[Task data Boundary: Start]
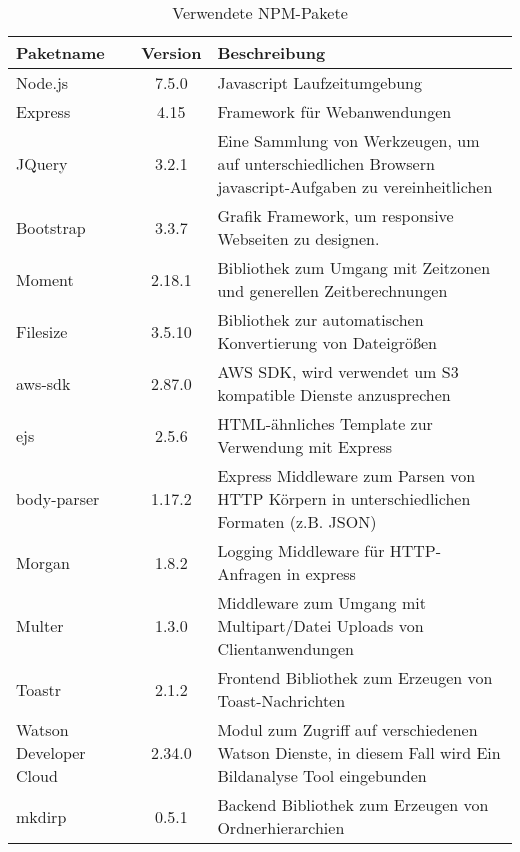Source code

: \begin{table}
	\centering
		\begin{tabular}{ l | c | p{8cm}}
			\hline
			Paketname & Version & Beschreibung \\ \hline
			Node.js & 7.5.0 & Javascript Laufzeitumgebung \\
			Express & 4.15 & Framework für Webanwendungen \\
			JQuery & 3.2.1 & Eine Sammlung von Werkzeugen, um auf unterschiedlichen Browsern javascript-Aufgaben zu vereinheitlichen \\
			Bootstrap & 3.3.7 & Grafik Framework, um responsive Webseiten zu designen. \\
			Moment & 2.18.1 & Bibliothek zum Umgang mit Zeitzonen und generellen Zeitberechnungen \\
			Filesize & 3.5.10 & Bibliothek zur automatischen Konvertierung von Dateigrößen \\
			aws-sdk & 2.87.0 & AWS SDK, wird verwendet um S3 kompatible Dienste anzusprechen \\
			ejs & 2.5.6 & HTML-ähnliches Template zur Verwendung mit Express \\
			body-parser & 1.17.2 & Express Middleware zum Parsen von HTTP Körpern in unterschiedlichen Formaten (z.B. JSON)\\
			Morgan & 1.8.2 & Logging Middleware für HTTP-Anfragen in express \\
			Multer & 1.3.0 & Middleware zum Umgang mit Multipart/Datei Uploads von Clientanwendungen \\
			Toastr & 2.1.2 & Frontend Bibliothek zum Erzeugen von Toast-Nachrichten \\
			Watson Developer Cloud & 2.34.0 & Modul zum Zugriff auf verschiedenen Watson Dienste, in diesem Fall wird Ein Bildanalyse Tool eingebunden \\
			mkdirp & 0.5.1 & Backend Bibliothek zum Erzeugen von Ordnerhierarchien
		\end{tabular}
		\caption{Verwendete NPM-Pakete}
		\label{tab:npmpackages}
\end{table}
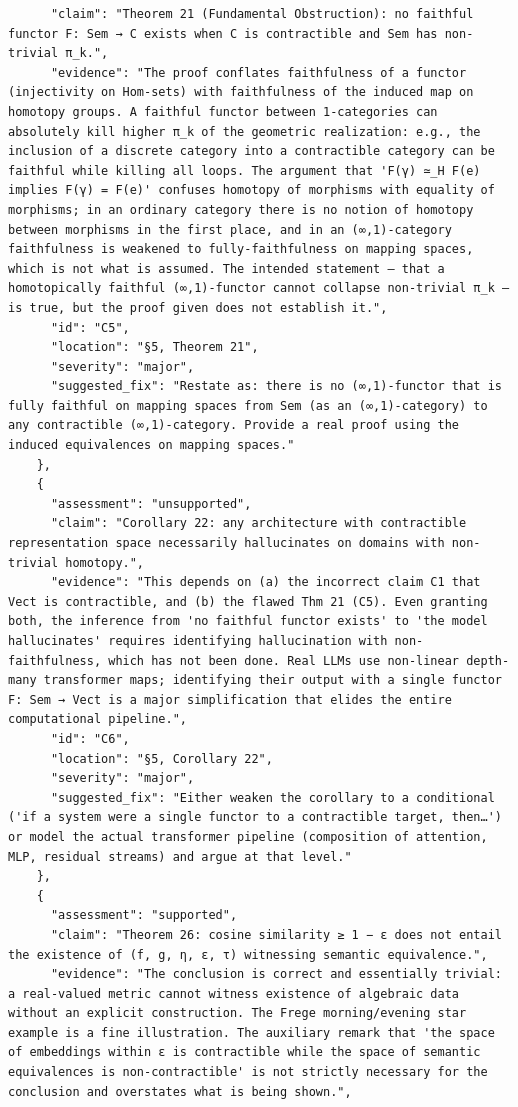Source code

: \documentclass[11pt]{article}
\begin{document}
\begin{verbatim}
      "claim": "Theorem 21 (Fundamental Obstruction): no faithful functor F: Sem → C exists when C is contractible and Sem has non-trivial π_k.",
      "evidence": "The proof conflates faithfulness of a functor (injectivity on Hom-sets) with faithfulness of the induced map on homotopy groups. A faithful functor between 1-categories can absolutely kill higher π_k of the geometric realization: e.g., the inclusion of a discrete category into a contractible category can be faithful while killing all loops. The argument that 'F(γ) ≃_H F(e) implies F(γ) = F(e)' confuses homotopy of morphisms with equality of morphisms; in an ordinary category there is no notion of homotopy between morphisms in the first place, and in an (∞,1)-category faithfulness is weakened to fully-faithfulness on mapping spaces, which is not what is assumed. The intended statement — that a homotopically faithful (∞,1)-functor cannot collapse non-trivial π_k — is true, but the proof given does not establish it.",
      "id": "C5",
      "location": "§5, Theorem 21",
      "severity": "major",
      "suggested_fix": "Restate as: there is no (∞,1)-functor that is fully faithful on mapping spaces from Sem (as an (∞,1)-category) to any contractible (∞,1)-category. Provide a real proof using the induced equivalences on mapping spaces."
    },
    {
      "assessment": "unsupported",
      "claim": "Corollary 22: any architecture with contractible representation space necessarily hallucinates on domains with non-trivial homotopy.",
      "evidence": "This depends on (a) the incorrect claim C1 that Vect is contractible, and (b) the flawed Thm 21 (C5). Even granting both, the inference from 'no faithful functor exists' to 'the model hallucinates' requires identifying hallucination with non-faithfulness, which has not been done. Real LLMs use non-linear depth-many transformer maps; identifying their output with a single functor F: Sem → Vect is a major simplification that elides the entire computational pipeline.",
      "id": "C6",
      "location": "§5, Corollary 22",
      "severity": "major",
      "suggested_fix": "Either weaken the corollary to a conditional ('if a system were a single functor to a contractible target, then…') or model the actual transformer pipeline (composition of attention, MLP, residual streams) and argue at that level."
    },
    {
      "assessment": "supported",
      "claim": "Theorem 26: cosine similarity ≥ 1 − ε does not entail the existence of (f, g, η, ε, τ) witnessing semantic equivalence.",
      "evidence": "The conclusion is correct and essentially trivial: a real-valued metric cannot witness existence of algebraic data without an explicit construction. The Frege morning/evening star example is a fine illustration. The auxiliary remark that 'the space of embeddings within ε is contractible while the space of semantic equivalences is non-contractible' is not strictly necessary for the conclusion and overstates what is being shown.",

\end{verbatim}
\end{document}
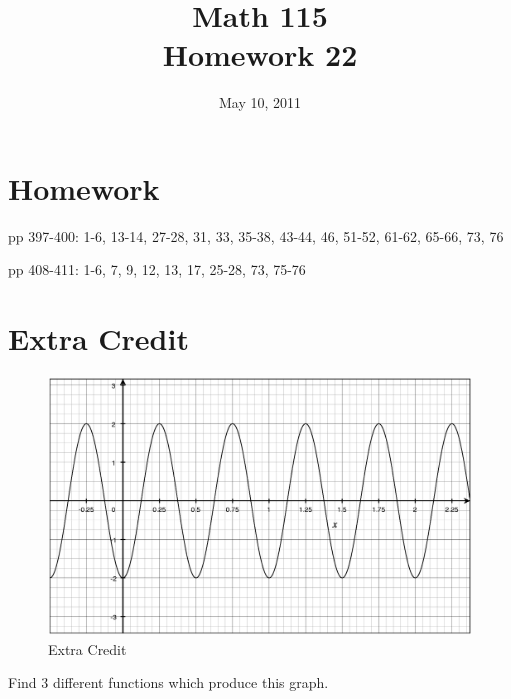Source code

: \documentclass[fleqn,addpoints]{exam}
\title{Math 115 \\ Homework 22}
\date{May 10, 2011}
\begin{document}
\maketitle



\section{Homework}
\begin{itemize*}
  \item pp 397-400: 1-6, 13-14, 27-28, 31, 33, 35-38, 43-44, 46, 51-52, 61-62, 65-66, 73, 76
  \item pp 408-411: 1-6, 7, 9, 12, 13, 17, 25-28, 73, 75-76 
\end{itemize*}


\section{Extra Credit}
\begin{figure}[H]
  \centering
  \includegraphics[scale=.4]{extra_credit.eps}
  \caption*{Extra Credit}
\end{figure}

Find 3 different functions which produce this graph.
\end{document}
[Task data Boundary: End]
The lines to write out are those from the first line of the listing above through the line bearing "JQuery & 3.2.1", both included, copied exactly with pictures dropped.

- _Exercise result_:
Source code

: \begin{table}
	\centering
		\begin{tabular}{ l | c | p{8cm}}
			\hline
			Paketname & Version & Beschreibung \\ \hline
			Node.js & 7.5.0 & Javascript Laufzeitumgebung \\
			Express & 4.15 & Framework für Webanwendungen \\
			JQuery & 3.2.1 & Eine Sammlung von Werkzeugen, um auf unterschiedlichen Browsern javascript-Aufgaben zu vereinheitlichen \\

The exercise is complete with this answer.